*TASK*.
Below are some entries. Reproduce them word for word.

*GIVEN DATA*.
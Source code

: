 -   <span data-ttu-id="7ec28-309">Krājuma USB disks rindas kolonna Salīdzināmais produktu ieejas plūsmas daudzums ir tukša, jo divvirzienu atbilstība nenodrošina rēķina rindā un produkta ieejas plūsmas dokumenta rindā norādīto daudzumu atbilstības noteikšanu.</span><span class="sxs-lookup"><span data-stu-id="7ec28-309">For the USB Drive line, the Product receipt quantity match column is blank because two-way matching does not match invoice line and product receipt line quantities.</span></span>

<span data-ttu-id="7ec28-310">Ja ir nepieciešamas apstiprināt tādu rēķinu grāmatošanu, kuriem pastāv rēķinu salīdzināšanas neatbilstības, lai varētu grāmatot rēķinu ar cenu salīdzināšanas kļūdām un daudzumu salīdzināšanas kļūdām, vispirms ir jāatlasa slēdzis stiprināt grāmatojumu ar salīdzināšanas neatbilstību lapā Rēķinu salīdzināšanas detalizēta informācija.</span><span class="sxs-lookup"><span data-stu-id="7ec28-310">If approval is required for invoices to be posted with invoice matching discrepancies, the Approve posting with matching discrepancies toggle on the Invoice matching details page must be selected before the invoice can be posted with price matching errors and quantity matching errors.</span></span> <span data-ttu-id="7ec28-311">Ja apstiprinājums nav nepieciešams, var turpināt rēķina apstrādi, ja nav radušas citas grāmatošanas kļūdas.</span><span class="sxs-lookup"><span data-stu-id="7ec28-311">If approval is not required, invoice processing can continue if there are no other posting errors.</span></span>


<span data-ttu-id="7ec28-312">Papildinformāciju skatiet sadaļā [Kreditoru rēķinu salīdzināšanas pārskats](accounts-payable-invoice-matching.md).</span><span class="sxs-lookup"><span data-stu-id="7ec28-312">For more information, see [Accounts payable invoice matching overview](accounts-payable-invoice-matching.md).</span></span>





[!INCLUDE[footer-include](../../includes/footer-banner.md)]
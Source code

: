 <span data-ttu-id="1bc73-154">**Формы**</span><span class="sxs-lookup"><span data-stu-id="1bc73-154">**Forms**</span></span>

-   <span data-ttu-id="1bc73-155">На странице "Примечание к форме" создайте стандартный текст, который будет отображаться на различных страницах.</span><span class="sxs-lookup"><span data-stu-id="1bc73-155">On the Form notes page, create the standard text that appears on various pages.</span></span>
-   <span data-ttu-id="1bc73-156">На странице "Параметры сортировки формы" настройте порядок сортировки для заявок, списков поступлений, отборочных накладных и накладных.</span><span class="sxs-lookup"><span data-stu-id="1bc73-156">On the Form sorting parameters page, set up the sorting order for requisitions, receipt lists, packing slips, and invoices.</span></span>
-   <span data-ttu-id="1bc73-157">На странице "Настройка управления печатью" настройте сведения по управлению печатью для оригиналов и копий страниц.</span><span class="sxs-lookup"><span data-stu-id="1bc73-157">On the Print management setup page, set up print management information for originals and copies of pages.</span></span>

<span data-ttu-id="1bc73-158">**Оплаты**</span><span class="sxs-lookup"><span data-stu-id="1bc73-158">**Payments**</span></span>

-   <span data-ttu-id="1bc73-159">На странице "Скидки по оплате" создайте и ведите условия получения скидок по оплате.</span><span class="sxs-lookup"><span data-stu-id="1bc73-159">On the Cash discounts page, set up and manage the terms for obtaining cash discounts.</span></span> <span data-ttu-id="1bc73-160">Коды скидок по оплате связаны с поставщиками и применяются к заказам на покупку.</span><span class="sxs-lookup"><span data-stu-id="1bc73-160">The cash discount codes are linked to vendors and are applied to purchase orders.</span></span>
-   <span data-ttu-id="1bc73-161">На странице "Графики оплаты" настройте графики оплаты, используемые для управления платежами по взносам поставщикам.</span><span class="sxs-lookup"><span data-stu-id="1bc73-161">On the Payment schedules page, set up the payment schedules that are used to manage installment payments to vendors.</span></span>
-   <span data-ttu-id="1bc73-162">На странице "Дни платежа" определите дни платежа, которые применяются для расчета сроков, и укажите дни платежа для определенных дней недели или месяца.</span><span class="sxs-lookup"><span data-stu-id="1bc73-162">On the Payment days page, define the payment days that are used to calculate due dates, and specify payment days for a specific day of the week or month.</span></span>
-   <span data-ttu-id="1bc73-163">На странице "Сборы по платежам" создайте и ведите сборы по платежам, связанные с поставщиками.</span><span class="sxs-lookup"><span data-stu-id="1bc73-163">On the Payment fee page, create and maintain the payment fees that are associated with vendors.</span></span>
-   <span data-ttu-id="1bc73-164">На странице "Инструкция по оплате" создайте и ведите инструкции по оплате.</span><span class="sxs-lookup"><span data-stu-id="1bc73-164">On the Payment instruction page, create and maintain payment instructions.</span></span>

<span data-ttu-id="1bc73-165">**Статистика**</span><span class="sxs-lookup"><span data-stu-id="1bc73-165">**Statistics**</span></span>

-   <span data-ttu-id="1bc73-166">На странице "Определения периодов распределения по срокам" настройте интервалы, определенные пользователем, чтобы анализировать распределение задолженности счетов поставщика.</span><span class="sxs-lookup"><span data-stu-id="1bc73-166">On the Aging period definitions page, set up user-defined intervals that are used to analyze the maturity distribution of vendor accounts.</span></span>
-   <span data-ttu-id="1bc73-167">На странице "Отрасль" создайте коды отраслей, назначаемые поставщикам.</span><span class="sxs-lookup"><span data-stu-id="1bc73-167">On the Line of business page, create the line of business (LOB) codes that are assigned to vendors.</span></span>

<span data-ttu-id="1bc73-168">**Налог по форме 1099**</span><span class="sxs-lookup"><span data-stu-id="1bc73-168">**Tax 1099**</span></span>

*SOLUTION*.
Source code

: -   <span data-ttu-id="7ec28-309">Krājuma USB disks rindas kolonna Salīdzināmais produktu ieejas plūsmas daudzums ir tukša, jo divvirzienu atbilstība nenodrošina rēķina rindā un produkta ieejas plūsmas dokumenta rindā norādīto daudzumu atbilstības noteikšanu.</span><span class="sxs-lookup"><span data-stu-id="7ec28-309">For the USB Drive line, the Product receipt quantity match column is blank because two-way matching does not match invoice line and product receipt line quantities.</span></span>

<span data-ttu-id="7ec28-310">Ja ir nepieciešamas apstiprināt tādu rēķinu grāmatošanu, kuriem pastāv rēķinu salīdzināšanas neatbilstības, lai varētu grāmatot rēķinu ar cenu salīdzināšanas kļūdām un daudzumu salīdzināšanas kļūdām, vispirms ir jāatlasa slēdzis stiprināt grāmatojumu ar salīdzināšanas neatbilstību lapā Rēķinu salīdzināšanas detalizēta informācija.</span><span class="sxs-lookup"><span data-stu-id="7ec28-310">If approval is required for invoices to be posted with invoice matching discrepancies, the Approve posting with matching discrepancies toggle on the Invoice matching details page must be selected before the invoice can be posted with price matching errors and quantity matching errors.</span></span> <span data-ttu-id="7ec28-311">Ja apstiprinājums nav nepieciešams, var turpināt rēķina apstrādi, ja nav radušas citas grāmatošanas kļūdas.</span><span class="sxs-lookup"><span data-stu-id="7ec28-311">If approval is not required, invoice processing can continue if there are no other posting errors.</span></span>


<span data-ttu-id="7ec28-312">Papildinformāciju skatiet sadaļā [Kreditoru rēķinu salīdzināšanas pārskats](accounts-payable-invoice-matching.md).</span><span class="sxs-lookup"><span data-stu-id="7ec28-312">For more information, see [Accounts payable invoice matching overview](accounts-payable-invoice-matching.md).</span></span>





[!INCLUDE[footer-include](../../includes/footer-banner.md)]
Source code

: <span data-ttu-id="1bc73-154">**Формы**</span><span class="sxs-lookup"><span data-stu-id="1bc73-154">**Forms**</span></span>

-   <span data-ttu-id="1bc73-155">На странице "Примечание к форме" создайте стандартный текст, который будет отображаться на различных страницах.</span><span class="sxs-lookup"><span data-stu-id="1bc73-155">On the Form notes page, create the standard text that appears on various pages.</span></span>
-   <span data-ttu-id="1bc73-156">На странице "Параметры сортировки формы" настройте порядок сортировки для заявок, списков поступлений, отборочных накладных и накладных.</span><span class="sxs-lookup"><span data-stu-id="1bc73-156">On the Form sorting parameters page, set up the sorting order for requisitions, receipt lists, packing slips, and invoices.</span></span>
-   <span data-ttu-id="1bc73-157">На странице "Настройка управления печатью" настройте сведения по управлению печатью для оригиналов и копий страниц.</span><span class="sxs-lookup"><span data-stu-id="1bc73-157">On the Print management setup page, set up print management information for originals and copies of pages.</span></span>

<span data-ttu-id="1bc73-158">**Оплаты**</span><span class="sxs-lookup"><span data-stu-id="1bc73-158">**Payments**</span></span>

-   <span data-ttu-id="1bc73-159">На странице "Скидки по оплате" создайте и ведите условия получения скидок по оплате.</span><span class="sxs-lookup"><span data-stu-id="1bc73-159">On the Cash discounts page, set up and manage the terms for obtaining cash discounts.</span></span> <span data-ttu-id="1bc73-160">Коды скидок по оплате связаны с поставщиками и применяются к заказам на покупку.</span><span class="sxs-lookup"><span data-stu-id="1bc73-160">The cash discount codes are linked to vendors and are applied to purchase orders.</span></span>
-   <span data-ttu-id="1bc73-161">На странице "Графики оплаты" настройте графики оплаты, используемые для управления платежами по взносам поставщикам.</span><span class="sxs-lookup"><span data-stu-id="1bc73-161">On the Payment schedules page, set up the payment schedules that are used to manage installment payments to vendors.</span></span>
-   <span data-ttu-id="1bc73-162">На странице "Дни платежа" определите дни платежа, которые применяются для расчета сроков, и укажите дни платежа для определенных дней недели или месяца.</span><span class="sxs-lookup"><span data-stu-id="1bc73-162">On the Payment days page, define the payment days that are used to calculate due dates, and specify payment days for a specific day of the week or month.</span></span>
-   <span data-ttu-id="1bc73-163">На странице "Сборы по платежам" создайте и ведите сборы по платежам, связанные с поставщиками.</span><span class="sxs-lookup"><span data-stu-id="1bc73-163">On the Payment fee page, create and maintain the payment fees that are associated with vendors.</span></span>
-   <span data-ttu-id="1bc73-164">На странице "Инструкция по оплате" создайте и ведите инструкции по оплате.</span><span class="sxs-lookup"><span data-stu-id="1bc73-164">On the Payment instruction page, create and maintain payment instructions.</span></span>

<span data-ttu-id="1bc73-165">**Статистика**</span><span class="sxs-lookup"><span data-stu-id="1bc73-165">**Statistics**</span></span>

-   <span data-ttu-id="1bc73-166">На странице "Определения периодов распределения по срокам" настройте интервалы, определенные пользователем, чтобы анализировать распределение задолженности счетов поставщика.</span><span class="sxs-lookup"><span data-stu-id="1bc73-166">On the Aging period definitions page, set up user-defined intervals that are used to analyze the maturity distribution of vendor accounts.</span></span>
-   <span data-ttu-id="1bc73-167">На странице "Отрасль" создайте коды отраслей, назначаемые поставщикам.</span><span class="sxs-lookup"><span data-stu-id="1bc73-167">On the Line of business page, create the line of business (LOB) codes that are assigned to vendors.</span></span>

<span data-ttu-id="1bc73-168">**Налог по форме 1099**</span><span class="sxs-lookup"><span data-stu-id="1bc73-168">**Tax 1099**</span></span>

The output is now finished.